A transformer is mix_across_positions then transform_each_position, repeated N times. Two simple operations, composed deeply.

Chapter 6

Watching It Generate

This brings it all together. Step through autoregressive generation and watch the KV cache grow. Each step shows the new token's query reaching back into cached keys from all prior tokens.

Interactive: Step-Through Generation

Click Next Token to advance one step. Watch the query reach back, attention scores form, and the KV cache grow.

Sequence

Prompt: "The cat sat"

Chapter 7

Why This Matters

You don't need to understand matrix multiplication to build good intuition for how these systems behave. But knowing the algorithm — even at pseudocode depth — changes how you reason about them.

The autoregressive loop explains latency. Each token requires a full forward pass. Generating 1000 tokens means 1000 sequential passes, regardless of parallelism. Long responses are expensive not because the model is "thinking harder" but because it's running the function more times.

The KV cache explains context limits.
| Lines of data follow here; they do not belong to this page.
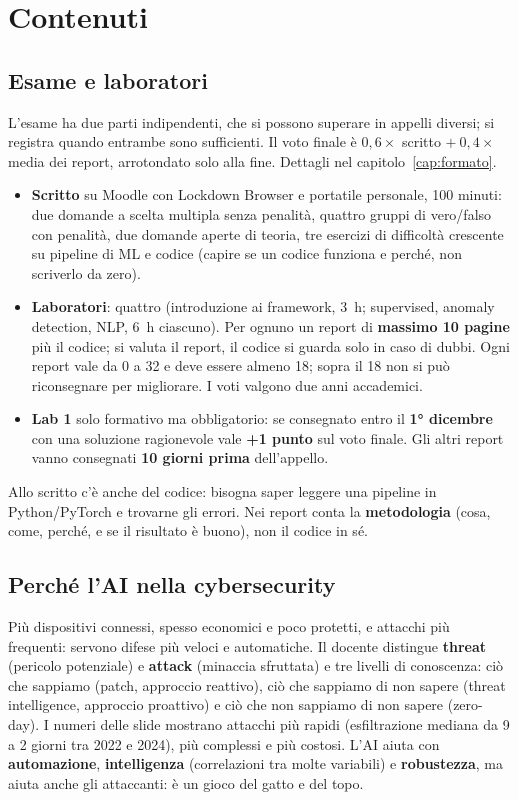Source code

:\section{Contenuti}

\subsection{Esame e laboratori}
L'esame ha due parti indipendenti, che si possono superare in appelli diversi; si registra quando
entrambe sono sufficienti. Il voto finale è $0{,}6 \times$ scritto $+\ 0{,}4 \times$ media dei report,
arrotondato solo alla fine. Dettagli nel capitolo~\ref{cap:formato}.
\begin{itemize}
  \item \textbf{Scritto} su Moodle con Lockdown Browser e portatile personale, 100 minuti: due
    domande a scelta multipla senza penalità, quattro gruppi di vero/falso con penalità, due domande
    aperte di teoria, tre esercizi di difficoltà crescente su pipeline di ML e codice (capire se un
    codice funziona e perché, non scriverlo da zero).
  \item \textbf{Laboratori}: quattro (introduzione ai framework, 3~h; supervised, anomaly detection,
    NLP, 6~h ciascuno). Per ognuno un report di \textbf{massimo 10 pagine} più il codice; si valuta il
    report, il codice si guarda solo in caso di dubbi. Ogni report vale da 0 a 32 e deve essere
    almeno 18; sopra il 18 non si può riconsegnare per migliorare. I voti valgono due anni
    accademici.
  \item \textbf{Lab 1} solo formativo ma obbligatorio: se consegnato entro il \textbf{1° dicembre}
    con una soluzione ragionevole vale \textbf{+1 punto} sul voto finale. Gli altri report vanno
    consegnati \textbf{10 giorni prima} dell'appello.
\end{itemize}

\begin{esame}
Allo scritto c'è anche del codice: bisogna saper leggere una pipeline in Python/PyTorch e trovarne
gli errori. Nei report conta la \textbf{metodologia} (cosa, come, perché, e se il risultato è buono),
non il codice in sé.
\end{esame}

\subsection{Perché l'AI nella cybersecurity}
Più dispositivi connessi, spesso economici e poco protetti, e attacchi più frequenti: servono difese
più veloci e automatiche. Il docente distingue \textbf{threat} (pericolo potenziale) e
\textbf{attack} (minaccia sfruttata) e tre livelli di conoscenza: ciò che sappiamo (patch, approccio
reattivo), ciò che sappiamo di non sapere (threat intelligence, approccio proattivo) e ciò che non
sappiamo di non sapere (zero-day). I numeri delle slide mostrano attacchi più rapidi (esfiltrazione
mediana da 9 a 2 giorni tra 2022 e 2024), più complessi e più costosi. L'AI aiuta con
\textbf{automazione}, \textbf{intelligenza} (correlazioni tra molte variabili) e \textbf{robustezza},
ma aiuta anche gli attaccanti: è un gioco del gatto e del topo.

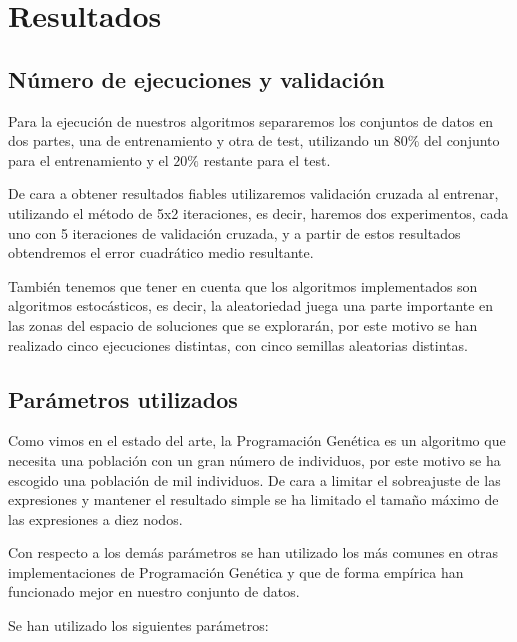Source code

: \section{Resultados}

\subsection{Número de ejecuciones y validación}

Para la ejecución de nuestros algoritmos separaremos los conjuntos de datos en dos partes, una de entrenamiento y otra de test, utilizando un $80\%$ del conjunto para el entrenamiento y el $20\%$ restante para el test.

De cara a obtener resultados fiables utilizaremos validación cruzada al entrenar, utilizando el método de 5x2 iteraciones, es decir, haremos dos experimentos, cada uno con 5 iteraciones de validación cruzada, y a partir de estos resultados obtendremos el error cuadrático medio resultante.

También tenemos que tener en cuenta que los algoritmos implementados son algoritmos estocásticos, es decir, la aleatoriedad juega una parte importante en las zonas del espacio de soluciones que se explorarán, por este motivo se han realizado cinco ejecuciones distintas, con cinco semillas aleatorias distintas.

\subsection{Parámetros utilizados}

Como vimos en el estado del arte, la Programación Genética es un algoritmo que necesita una población con un gran número de individuos, por este motivo se ha escogido una población de mil individuos. De cara a limitar el sobreajuste de las expresiones y mantener el resultado simple se ha limitado el tamaño máximo de las expresiones a diez nodos.

Con respecto a los demás parámetros se han utilizado los más comunes en otras implementaciones de Programación Genética y que de forma empírica han funcionado mejor en nuestro conjunto de datos.

Se han utilizado los siguientes parámetros:

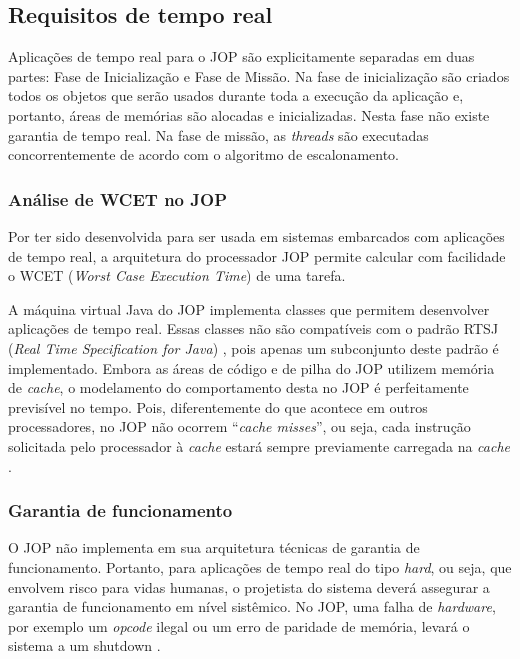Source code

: \documentclass[10pt,twocolumn]{article}
\begin{document}

\subsection{Requisitos de tempo real}
	Aplicações de tempo real para o JOP são explicitamente separadas em duas partes: {F}ase de {I}nicialização e {F}ase de {M}issão. Na fase de inicialização são criados todos os objetos que serão usados durante toda a execução da aplicação e, portanto, áreas de memórias são alocadas e inicializadas. Nesta fase não existe garantia de tempo real. Na fase de missão, as \emph{threads} são executadas concorrentemente de acordo com o algoritmo de escalonamento.
\subsubsection{Análise de WCET no JOP}
	Por ter sido desenvolvida para ser usada em sistemas embarcados com aplicações de tempo real, a arquitetura do processador JOP permite calcular com facilidade o WCET (\emph{Worst Case Execution Time}) de uma tarefa.

	A máquina virtual Java do JOP implementa classes que permitem desenvolver aplicações de tempo real. Essas classes não são compatíveis com o padrão RTSJ (\emph {Real Time Specification for Java}) \cite{onjava}, pois apenas um subconjunto deste padrão é implementado. Embora as áreas de código e de pilha do JOP utilizem memória de \emph{cache}, o modelamento do comportamento desta no JOP é perfeitamente previsível no tempo. Pois, diferentemente do que acontece em outros processadores, no JOP não ocorrem ``\emph{cache misses}'', ou seja, cada instrução solicitada pelo processador à \emph{cache} estará sempre previamente carregada na \emph{cache} \cite{MartinThesis}.
\subsubsection{Garantia de funcionamento}
	O JOP não implementa em sua arquitetura técnicas de garantia de funcionamento. Portanto, para aplicações de tempo real do tipo \emph{hard}, ou seja, que envolvem risco para vidas humanas, o projetista do sistema deverá assegurar a garantia de funcionamento em nível sistêmico. 	No JOP, uma falha de \emph{hardware},  por exemplo um \emph{opcode} ilegal ou um erro de paridade de memória, levará o sistema a um shutdown \cite{JopHandbook}.
\end{document}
Every token's key and value vectors, at every layer, stay in memory for the entire generation. A 128k context window with 100 layers of 128-dimensional KV pairs is a lot of GPU memory. Context length isn't free — it's a cache size.

Attention explains context-sensitivity. The model isn't pattern-matching on isolated tokens. Each token dynamically looks back at every prior token to decide what's relevant. "Bank" resolves differently after "river" than after "account" because the attention scores are different.

The two-operation structure explains what models can and can't do. Attention routes information; the MLP transforms it. If a task requires combining information spread across distant positions, it needs enough layers with enough attention heads to route that information together. If a task requires recalling a fact, it needs MLP capacity. Different failure modes trace to different components.

The architecture is simpler than it looks: a next-token function, run in a loop, composed of alternating "mix" and "transform" operations, cached for efficiency. Everything else — the reasoning, the knowledge, the apparent intelligence — emerges from training billions of parameters within this structure.